Although it has been asserted that a better understanding of the correlates of
protective immunity must be achieved before the goal of a HCMV vaccine can
be realized, in fact licensure and implementation of any of the vaccines tested to
date would likely impact significantly on disease. A recent analysis by the
Cannon group at the CDC examined the force of infection of HCMV, defined as
the instantaneous per capita rate of acquisition of infection that approximates the
incidence of infection in the seronegative population. Among individuals of
reproductive age in the United States, the force of infection was 1.6 infections
per 100 susceptible persons per year.

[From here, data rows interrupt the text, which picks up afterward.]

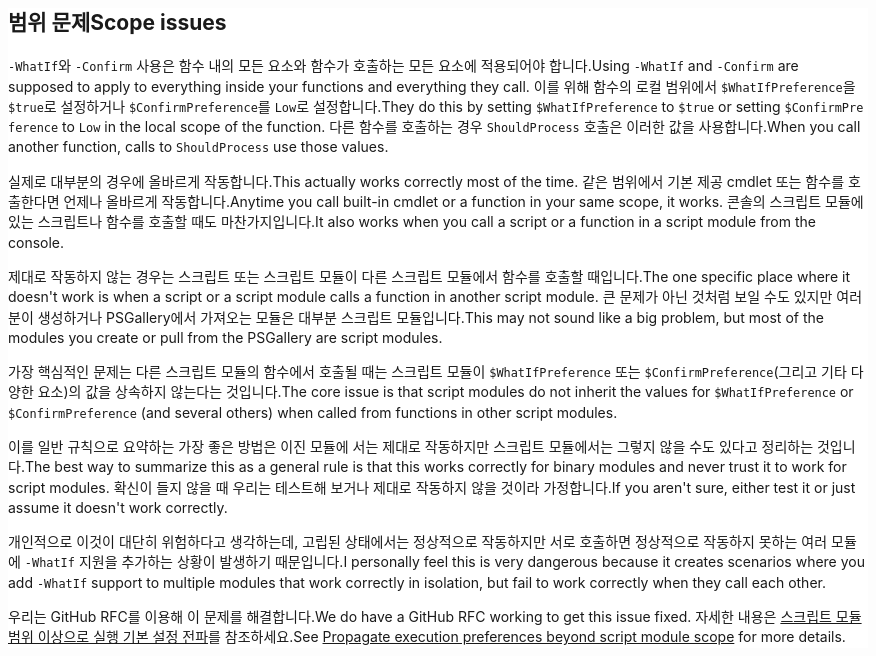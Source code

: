 ## <a name="scope-issues"></a><span data-ttu-id="a2f24-262">범위 문제</span><span class="sxs-lookup"><span data-stu-id="a2f24-262">Scope issues</span></span>

<span data-ttu-id="a2f24-263">`-WhatIf`와 `-Confirm` 사용은 함수 내의 모든 요소와 함수가 호출하는 모든 요소에 적용되어야 합니다.</span><span class="sxs-lookup"><span data-stu-id="a2f24-263">Using `-WhatIf` and `-Confirm` are supposed to apply to everything inside your functions and everything they call.</span></span> <span data-ttu-id="a2f24-264">이를 위해 함수의 로컬 범위에서 `$WhatIfPreference`을 `$true`로 설정하거나 `$ConfirmPreference`를 `Low`로 설정합니다.</span><span class="sxs-lookup"><span data-stu-id="a2f24-264">They do this by setting `$WhatIfPreference` to `$true` or setting `$ConfirmPreference` to `Low` in the local scope of the function.</span></span> <span data-ttu-id="a2f24-265">다른 함수를 호출하는 경우 `ShouldProcess` 호출은 이러한 값을 사용합니다.</span><span class="sxs-lookup"><span data-stu-id="a2f24-265">When you call another function, calls to `ShouldProcess` use those values.</span></span>

<span data-ttu-id="a2f24-266">실제로 대부분의 경우에 올바르게 작동합니다.</span><span class="sxs-lookup"><span data-stu-id="a2f24-266">This actually works correctly most of the time.</span></span> <span data-ttu-id="a2f24-267">같은 범위에서 기본 제공 cmdlet 또는 함수를 호출한다면 언제나 올바르게 작동합니다.</span><span class="sxs-lookup"><span data-stu-id="a2f24-267">Anytime you call built-in cmdlet or a function in your same scope, it works.</span></span> <span data-ttu-id="a2f24-268">콘솔의 스크립트 모듈에 있는 스크립트나 함수를 호출할 때도 마찬가지입니다.</span><span class="sxs-lookup"><span data-stu-id="a2f24-268">It also works when you call a script or a function in a script module from the console.</span></span>

<span data-ttu-id="a2f24-269">제대로 작동하지 않는 경우는 스크립트 또는 스크립트 모듈이 다른 스크립트 모듈에서 함수를 호출할 때입니다.</span><span class="sxs-lookup"><span data-stu-id="a2f24-269">The one specific place where it doesn't work is when a script or a script module calls a function in another script module.</span></span> <span data-ttu-id="a2f24-270">큰 문제가 아닌 것처럼 보일 수도 있지만 여러분이 생성하거나 PSGallery에서 가져오는 모듈은 대부분 스크립트 모듈입니다.</span><span class="sxs-lookup"><span data-stu-id="a2f24-270">This may not sound like a big problem, but most of the modules you create or pull from the PSGallery are script modules.</span></span>

<span data-ttu-id="a2f24-271">가장 핵심적인 문제는 다른 스크립트 모듈의 함수에서 호출될 때는 스크립트 모듈이 `$WhatIfPreference` 또는 `$ConfirmPreference`(그리고 기타 다양한 요소)의 값을 상속하지 않는다는 것입니다.</span><span class="sxs-lookup"><span data-stu-id="a2f24-271">The core issue is that script modules do not inherit the values for `$WhatIfPreference` or `$ConfirmPreference` (and several others) when called from functions in other script modules.</span></span>

<span data-ttu-id="a2f24-272">이를 일반 규칙으로 요약하는 가장 좋은 방법은 이진 모듈에 서는 제대로 작동하지만 스크립트 모듈에서는 그렇지 않을 수도 있다고 정리하는 것입니다.</span><span class="sxs-lookup"><span data-stu-id="a2f24-272">The best way to summarize this as a general rule is that this works correctly for binary modules and never trust it to work for script modules.</span></span> <span data-ttu-id="a2f24-273">확신이 들지 않을 때 우리는 테스트해 보거나 제대로 작동하지 않을 것이라 가정합니다.</span><span class="sxs-lookup"><span data-stu-id="a2f24-273">If you aren't sure, either test it or just assume it doesn't work correctly.</span></span>

<span data-ttu-id="a2f24-274">개인적으로 이것이 대단히 위험하다고 생각하는데, 고립된 상태에서는 정상적으로 작동하지만 서로 호출하면 정상적으로 작동하지 못하는 여러 모듈에 `-WhatIf` 지원을 추가하는 상황이 발생하기 때문입니다.</span><span class="sxs-lookup"><span data-stu-id="a2f24-274">I personally feel this is very dangerous because it creates scenarios where you add `-WhatIf` support to multiple modules that work correctly in isolation, but fail to work correctly when they call each other.</span></span>

<span data-ttu-id="a2f24-275">우리는 GitHub RFC를 이용해 이 문제를 해결합니다.</span><span class="sxs-lookup"><span data-stu-id="a2f24-275">We do have a GitHub RFC working to get this issue fixed.</span></span> <span data-ttu-id="a2f24-276">자세한 내용은 [스크립트 모듈 범위 이상으로 실행 기본 설정 전파][RFC]를 참조하세요.</span><span class="sxs-lookup"><span data-stu-id="a2f24-276">See [Propagate execution preferences beyond script module scope][RFC] for more details.</span></span>


[원래 버전]: https://powershellexplained.com/2020-03-15-Powershell-shouldprocess-whatif-confirm-shouldcontinue-everything/
[original version]: https://powershellexplained.com/2020-03-15-Powershell-shouldprocess-whatif-confirm-shouldcontinue-everything/
[powershellexplained.com]: https://powershellexplained.com/
[@KevinMarquette]: https://twitter.com/KevinMarquette
[공통 매개 변수]: /powershell/module/microsoft.powershell.core/about/about_commonparameters
[common parameters]: /powershell/module/microsoft.powershell.core/about/about_commonparameters
[해시 테이블에 대해 알고 싶은 모든 것]: everything-about-hashtable.md
[everything you wanted to know about hashtables]: everything-about-hashtable.md
[RFC]: https://github.com/PowerShell/PowerShell-RFC/pull/221#issuecomment-592954839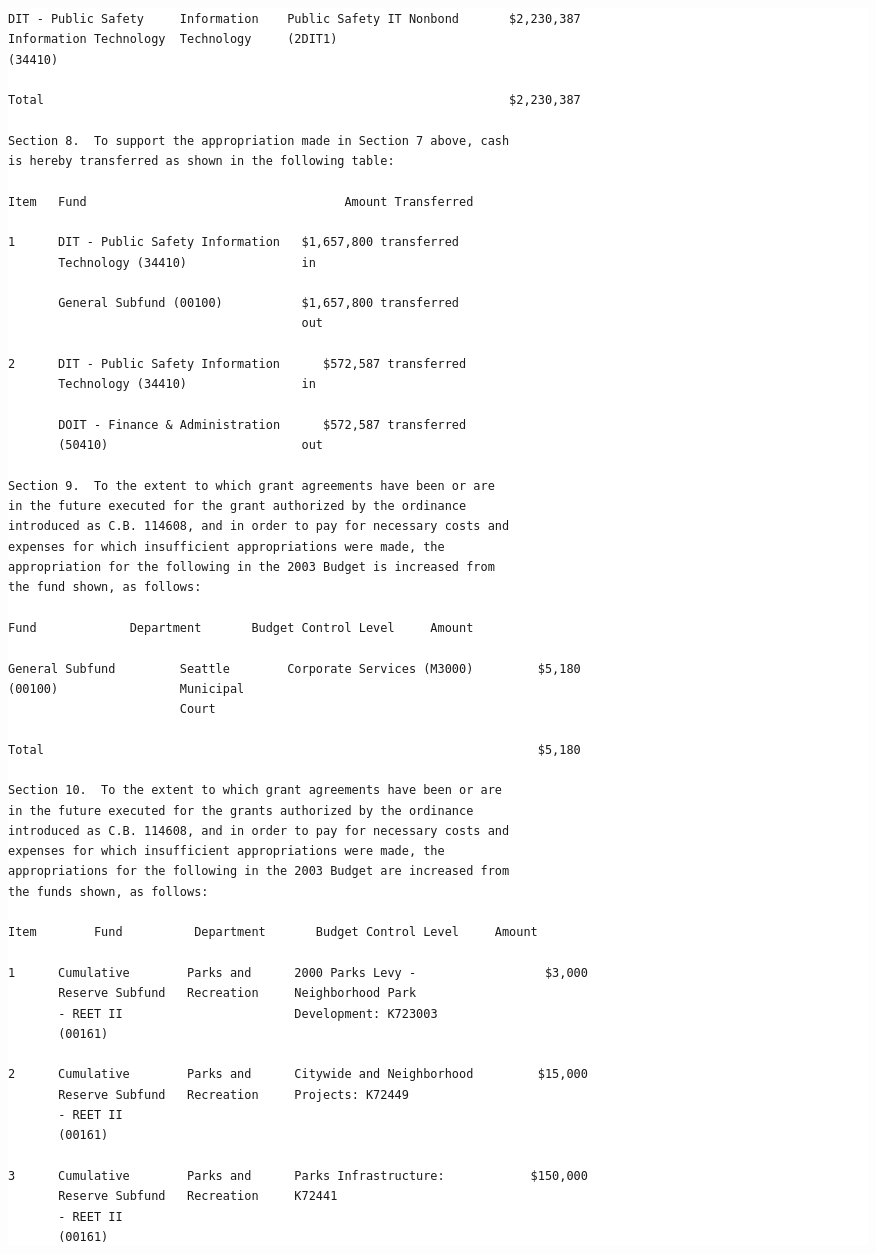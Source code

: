     DIT - Public Safety     Information    Public Safety IT Nonbond       $2,230,387  
    Information Technology  Technology     (2DIT1)  
    (34410)  
  
    Total                                                                 $2,230,387  
  
    Section 8.  To support the appropriation made in Section 7 above, cash  
    is hereby transferred as shown in the following table:  
  
    Item   Fund                                    Amount Transferred  
  
    1      DIT - Public Safety Information   $1,657,800 transferred  
           Technology (34410)                in  
  
           General Subfund (00100)           $1,657,800 transferred  
                                             out  
  
    2      DIT - Public Safety Information      $572,587 transferred  
           Technology (34410)                in  
  
           DOIT - Finance & Administration      $572,587 transferred  
           (50410)                           out  
  
    Section 9.  To the extent to which grant agreements have been or are  
    in the future executed for the grant authorized by the ordinance  
    introduced as C.B. 114608, and in order to pay for necessary costs and  
    expenses for which insufficient appropriations were made, the  
    appropriation for the following in the 2003 Budget is increased from  
    the fund shown, as follows:  
  
    Fund             Department       Budget Control Level     Amount  
  
    General Subfund         Seattle        Corporate Services (M3000)         $5,180  
    (00100)                 Municipal  
                            Court  
  
    Total                                                                     $5,180  
  
    Section 10.  To the extent to which grant agreements have been or are  
    in the future executed for the grants authorized by the ordinance  
    introduced as C.B. 114608, and in order to pay for necessary costs and  
    expenses for which insufficient appropriations were made, the  
    appropriations for the following in the 2003 Budget are increased from  
    the funds shown, as follows:  
  
    Item        Fund          Department       Budget Control Level     Amount  
  
    1      Cumulative        Parks and      2000 Parks Levy -                  $3,000  
           Reserve Subfund   Recreation     Neighborhood Park  
           - REET II                        Development: K723003  
           (00161)  
  
    2      Cumulative        Parks and      Citywide and Neighborhood         $15,000  
           Reserve Subfund   Recreation     Projects: K72449  
           - REET II  
           (00161)  
  
    3      Cumulative        Parks and      Parks Infrastructure:            $150,000  
           Reserve Subfund   Recreation     K72441  
           - REET II  
           (00161)  
  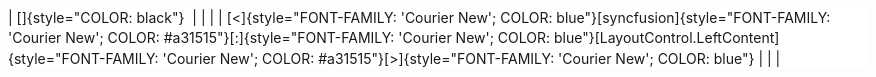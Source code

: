 | []{style="COLOR: black"}                                                                                                                                                                                                                                                                                                                                                                                                                                                                                                                                                                                                                                                                                                                                                                                                                                                                                                                                                                                                                                                                                                                                                                                                                                                                                                                                        |
|                                                                                                                                                                                                                                                                                                                                                                                                                                                                                                                                                                                                                                                                                                                                                                                                                                                                                                                                                                                                                                                                                                                                                                                                                                                                                                                                                                 |
| [\<]{style="FONT-FAMILY: 'Courier New'; COLOR: blue"}[syncfusion]{style="FONT-FAMILY: 'Courier New'; COLOR: #a31515"}[:]{style="FONT-FAMILY: 'Courier New'; COLOR: blue"}[LayoutControl.LeftContent]{style="FONT-FAMILY: 'Courier New'; COLOR: #a31515"}[\>]{style="FONT-FAMILY: 'Courier New'; COLOR: blue"}                                                                                                                                                                                                                                                                                                                                                                                                                                                                                                                                                                                                                                                                                                                                                                                                                                                                                                                                                                                                                                                   |
|                                                                                                                                                                                                                                                                                                                                                                                                                                                                                                                                                                                                                                                                                                                                                                                                                                                                                                                                                                                                                                                                                                                                                                                                                                                                                                                                                                 |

Comparison of this to the basic reproduc-
tive rate of 1.7 indicated that, on average, an infected person transmits CMV to
nearly two susceptible people - a relatively low force of infection when compared
to other vaccine-preventable infectious diseases (Colugnati et al. 2007). This
analysis suggested that even a modestly effective vaccine and rate of vaccination
compliance could significantly reduce CMV transmission. Sterilizing immunity
conferred by a vaccine is therefore not likely to be necessary for prevention of
disease and disability in newborns due to congenital HCMV infection. Indeed,
insights from the GPCMV model of congenital infection suggest that reduction
of viral load below a critical threshold, and not sterilizing immunity, is sufficient
to ensure improved pregnancy outcomes following vaccination in the setting of
maternal viremia. Therefore, the pace of research should be substantially acceler-
ated with existing vaccine candidates, even as research continues to more fully
explore the correlates of protective immunity. Although expensive to perform
and logistically challenging to conduct, it is imperative that trials be powered to
examine symptomatic congenital HCMV infection as an efficacy endpoint.